Sous la direction du Dr Gaétan Gervais, alors jeune professeur d’histoire, le comité du drapeau était composé d’étudiants et d’employés de l’Université Laurentienne, notamment Donald Obonsawin, Normand Rainville, Omer Lavoie, Michel Dupuis, et mon père, Yves Tassé.

Au début de 1975, le groupe se réunissait souvent, typiquement pendant le café du matin au Grand salon de l’Université Laurentienne afin de discuter symboles de ralliement et d’identité culturelle.
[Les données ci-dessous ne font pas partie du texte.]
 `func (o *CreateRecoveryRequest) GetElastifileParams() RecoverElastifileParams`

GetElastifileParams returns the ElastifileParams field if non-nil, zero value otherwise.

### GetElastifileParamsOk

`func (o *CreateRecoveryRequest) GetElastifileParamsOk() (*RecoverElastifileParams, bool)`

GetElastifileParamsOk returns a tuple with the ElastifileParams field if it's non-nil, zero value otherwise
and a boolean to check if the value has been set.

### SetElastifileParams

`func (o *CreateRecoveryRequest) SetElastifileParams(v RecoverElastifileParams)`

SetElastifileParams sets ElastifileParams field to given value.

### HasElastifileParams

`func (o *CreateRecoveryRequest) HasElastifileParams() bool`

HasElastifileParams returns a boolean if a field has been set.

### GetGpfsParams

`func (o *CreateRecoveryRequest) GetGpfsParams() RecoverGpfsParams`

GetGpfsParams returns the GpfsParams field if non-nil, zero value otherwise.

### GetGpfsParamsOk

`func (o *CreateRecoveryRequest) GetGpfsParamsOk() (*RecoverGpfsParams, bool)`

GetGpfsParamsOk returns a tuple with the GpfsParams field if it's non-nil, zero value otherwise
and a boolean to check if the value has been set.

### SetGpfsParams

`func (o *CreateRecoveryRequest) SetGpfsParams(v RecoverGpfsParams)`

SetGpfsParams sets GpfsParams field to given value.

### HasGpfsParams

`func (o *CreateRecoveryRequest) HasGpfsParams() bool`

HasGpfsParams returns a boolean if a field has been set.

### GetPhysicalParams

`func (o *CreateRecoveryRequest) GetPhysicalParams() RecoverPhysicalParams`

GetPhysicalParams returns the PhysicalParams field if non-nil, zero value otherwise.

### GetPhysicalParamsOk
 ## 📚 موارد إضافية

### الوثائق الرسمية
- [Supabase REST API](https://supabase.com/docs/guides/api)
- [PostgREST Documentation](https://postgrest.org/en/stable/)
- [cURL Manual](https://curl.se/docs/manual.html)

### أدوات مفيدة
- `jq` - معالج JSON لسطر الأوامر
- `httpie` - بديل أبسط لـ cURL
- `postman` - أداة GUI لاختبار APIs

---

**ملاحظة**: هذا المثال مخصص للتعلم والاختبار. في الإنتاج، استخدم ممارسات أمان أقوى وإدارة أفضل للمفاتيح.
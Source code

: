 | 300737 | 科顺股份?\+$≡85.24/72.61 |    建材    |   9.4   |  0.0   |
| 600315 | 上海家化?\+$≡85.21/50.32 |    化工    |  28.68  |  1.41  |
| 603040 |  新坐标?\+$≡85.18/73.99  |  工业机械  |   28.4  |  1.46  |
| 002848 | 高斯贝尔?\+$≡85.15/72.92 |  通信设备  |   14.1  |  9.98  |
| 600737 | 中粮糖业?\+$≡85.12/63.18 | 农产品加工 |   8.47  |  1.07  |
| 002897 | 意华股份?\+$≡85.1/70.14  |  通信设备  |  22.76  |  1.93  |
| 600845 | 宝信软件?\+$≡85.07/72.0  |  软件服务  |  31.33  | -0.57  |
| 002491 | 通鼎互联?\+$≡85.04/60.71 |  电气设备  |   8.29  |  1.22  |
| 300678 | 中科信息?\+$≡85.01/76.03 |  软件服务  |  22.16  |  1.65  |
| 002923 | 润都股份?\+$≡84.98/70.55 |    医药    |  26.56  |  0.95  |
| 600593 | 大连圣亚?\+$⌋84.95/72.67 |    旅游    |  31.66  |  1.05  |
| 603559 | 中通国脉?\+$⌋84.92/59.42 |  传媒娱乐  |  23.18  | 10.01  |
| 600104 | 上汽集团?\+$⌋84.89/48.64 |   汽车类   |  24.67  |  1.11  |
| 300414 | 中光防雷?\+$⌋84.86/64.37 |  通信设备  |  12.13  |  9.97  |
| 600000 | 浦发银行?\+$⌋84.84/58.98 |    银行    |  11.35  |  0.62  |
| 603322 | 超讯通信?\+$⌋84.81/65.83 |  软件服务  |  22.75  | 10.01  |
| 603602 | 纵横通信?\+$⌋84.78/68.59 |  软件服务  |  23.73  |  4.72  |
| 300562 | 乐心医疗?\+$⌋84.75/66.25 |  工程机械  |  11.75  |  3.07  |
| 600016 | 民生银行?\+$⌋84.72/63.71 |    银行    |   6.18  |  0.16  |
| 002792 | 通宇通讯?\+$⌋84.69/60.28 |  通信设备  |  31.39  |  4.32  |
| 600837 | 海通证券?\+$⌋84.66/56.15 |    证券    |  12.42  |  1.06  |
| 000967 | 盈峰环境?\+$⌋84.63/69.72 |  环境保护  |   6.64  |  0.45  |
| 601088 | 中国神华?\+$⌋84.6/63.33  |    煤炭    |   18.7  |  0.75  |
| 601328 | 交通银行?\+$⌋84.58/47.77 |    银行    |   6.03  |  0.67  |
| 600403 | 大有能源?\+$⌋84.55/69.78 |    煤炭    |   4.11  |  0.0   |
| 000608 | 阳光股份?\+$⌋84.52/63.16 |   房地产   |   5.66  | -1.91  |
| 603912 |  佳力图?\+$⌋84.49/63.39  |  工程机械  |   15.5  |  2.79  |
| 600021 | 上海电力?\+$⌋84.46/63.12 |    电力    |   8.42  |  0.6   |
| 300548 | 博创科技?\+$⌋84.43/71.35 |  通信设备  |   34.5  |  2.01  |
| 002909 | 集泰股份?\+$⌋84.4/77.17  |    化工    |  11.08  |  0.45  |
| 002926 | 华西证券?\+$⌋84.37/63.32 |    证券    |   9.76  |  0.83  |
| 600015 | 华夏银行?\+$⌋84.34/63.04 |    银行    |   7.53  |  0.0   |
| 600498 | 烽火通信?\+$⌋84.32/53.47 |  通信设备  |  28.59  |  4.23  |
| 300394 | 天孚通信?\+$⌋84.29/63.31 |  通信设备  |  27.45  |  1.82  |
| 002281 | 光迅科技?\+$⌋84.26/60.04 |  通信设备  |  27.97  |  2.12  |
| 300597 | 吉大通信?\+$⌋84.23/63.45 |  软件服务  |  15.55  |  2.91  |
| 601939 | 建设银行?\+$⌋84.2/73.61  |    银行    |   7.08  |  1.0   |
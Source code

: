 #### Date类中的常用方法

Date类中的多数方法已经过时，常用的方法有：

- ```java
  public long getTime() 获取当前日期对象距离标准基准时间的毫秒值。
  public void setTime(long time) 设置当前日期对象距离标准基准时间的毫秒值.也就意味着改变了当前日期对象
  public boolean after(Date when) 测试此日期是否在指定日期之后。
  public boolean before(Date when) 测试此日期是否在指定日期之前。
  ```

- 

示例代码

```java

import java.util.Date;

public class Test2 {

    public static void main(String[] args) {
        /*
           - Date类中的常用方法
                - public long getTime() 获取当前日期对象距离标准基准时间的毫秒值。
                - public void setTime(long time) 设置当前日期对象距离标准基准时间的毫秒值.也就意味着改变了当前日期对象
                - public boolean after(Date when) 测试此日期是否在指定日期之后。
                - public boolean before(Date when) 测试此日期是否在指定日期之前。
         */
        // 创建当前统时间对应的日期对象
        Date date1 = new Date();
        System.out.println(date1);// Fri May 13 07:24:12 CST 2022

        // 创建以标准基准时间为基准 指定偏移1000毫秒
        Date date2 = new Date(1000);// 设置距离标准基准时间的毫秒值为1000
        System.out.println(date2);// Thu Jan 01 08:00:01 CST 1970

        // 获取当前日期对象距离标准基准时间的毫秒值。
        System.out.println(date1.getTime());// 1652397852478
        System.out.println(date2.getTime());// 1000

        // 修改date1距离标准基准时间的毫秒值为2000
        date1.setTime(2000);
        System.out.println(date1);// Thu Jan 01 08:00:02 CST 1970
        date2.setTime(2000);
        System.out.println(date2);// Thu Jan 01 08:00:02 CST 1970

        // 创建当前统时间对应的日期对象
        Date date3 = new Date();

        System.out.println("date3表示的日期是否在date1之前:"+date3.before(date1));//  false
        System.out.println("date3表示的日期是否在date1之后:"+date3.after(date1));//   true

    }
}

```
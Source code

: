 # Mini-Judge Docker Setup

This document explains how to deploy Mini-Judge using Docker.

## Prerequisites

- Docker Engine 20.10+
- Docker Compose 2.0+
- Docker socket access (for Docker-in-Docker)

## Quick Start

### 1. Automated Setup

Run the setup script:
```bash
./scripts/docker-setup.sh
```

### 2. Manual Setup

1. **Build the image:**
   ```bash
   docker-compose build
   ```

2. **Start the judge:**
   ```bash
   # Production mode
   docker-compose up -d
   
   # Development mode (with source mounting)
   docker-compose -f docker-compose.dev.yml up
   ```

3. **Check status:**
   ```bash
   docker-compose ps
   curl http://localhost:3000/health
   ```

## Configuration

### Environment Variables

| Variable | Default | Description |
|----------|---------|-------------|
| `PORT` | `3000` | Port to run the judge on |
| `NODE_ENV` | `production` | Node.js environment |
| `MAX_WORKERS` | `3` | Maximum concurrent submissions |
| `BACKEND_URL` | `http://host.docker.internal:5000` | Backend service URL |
Le groupe rechercha et ébaucha des croquis pour un drapeau, réalisant ainsi le premier prototype du drapeau après s’être procuré un tissu fin dans un commerce situé entre une boutique d’articles religieux et un hôtel miteux au centre-ville de Sudbury. Jacline England, adjointe administrative à l’Université Laurentienne, fut rapidement mobilisée et assembla à la main le tout premier drapeau franco-ontarien.

Les couleurs du drapeau évoquent les paysages franco-ontariens dans lesquels nous nous sommes enracinés depuis les derniers 400 ans. Vert, pour les feuilles luxuriantes des forêts d’été. Blanc, pour les étendues enneigées de nos hivers interminables.

Mais comme mon père me racontait récemment, il ne suffisait pas de créer un drapeau. La communauté, qui avait déjà rejeté d’autres drapeaux provinciaux, devait maintenant se rallier à la cause de ce nouveau drapeau.

Un accord fut conclu entre les fondateurs – ils ne révéleraient pas leurs noms, leurs affiliations politiques, religieuses ou culturelles au public pour les décennies suivantes, tout en espérant que la communauté adopte le drapeau orphelin comme le sien.

Avec humilité, passion et vigueur, les fondateurs prirent le bâton du pèlerin et en firent la promotion à divers sommets et manifestations franco-ontariens. Leurs tactiques politiques reflétaient parfois leur esprit jeune et rebelle, comme la levée guérilla du drapeau tôt un matin sur le campus de l’Université Laurentienne. Aux côtés d’autres instigateurs, mon père a aidé à descendre le drapeau ontarien et à hisser le drapeau franco-ontarien à sa place. Peu après, l’Université Laurentienne a verrouillé ses mâts de drapeau.

Ainsi, au fil des décennies, le drapeau devient un point de ralliement pour la communauté. Il a été célébré dans les salles de classe primaires et secondaires dans le cadre d’un curriculum culturel Franco-Ontarien, a été a l’avant plan lors de la crise de SOS Montfort à Ottawa, et après de tumultueuses batailles pour sa reconnaissance, notamment à Sudbury, élevé fièrement au-dessus des édifices publics à travers la province.

Il est prophétique que les fondateurs du drapeau franco-ontarien soient issus de communautés enracinées en Ontario, au Québec et en territoires traditionnels autochtones, reflétant la façon dont notre communauté s’est développée et a prospéré après des vagues de nouveaux Franco-Ontariens ayant des racines en Afrique, au Moyen-Orient, et ailleurs.

On ne nait pas Franco-Ontarien, écrit le sociologue Roger Bernard. On le devient.

Cette dualité identitaire, représentée par deux fleurs, fait partie de notre héritage, de ce que nous apportons à la francophonie canadienne: une communauté dont les récits d’origine sont enracinés ici, et ailleurs.

L'auteure du texte est Isabelle Bourgeault-Tassé, Franco-Ontarienne originaire de Sudbury, dans le nord de l’Ontario. L’auteure habite aujourd’hui à Toronto.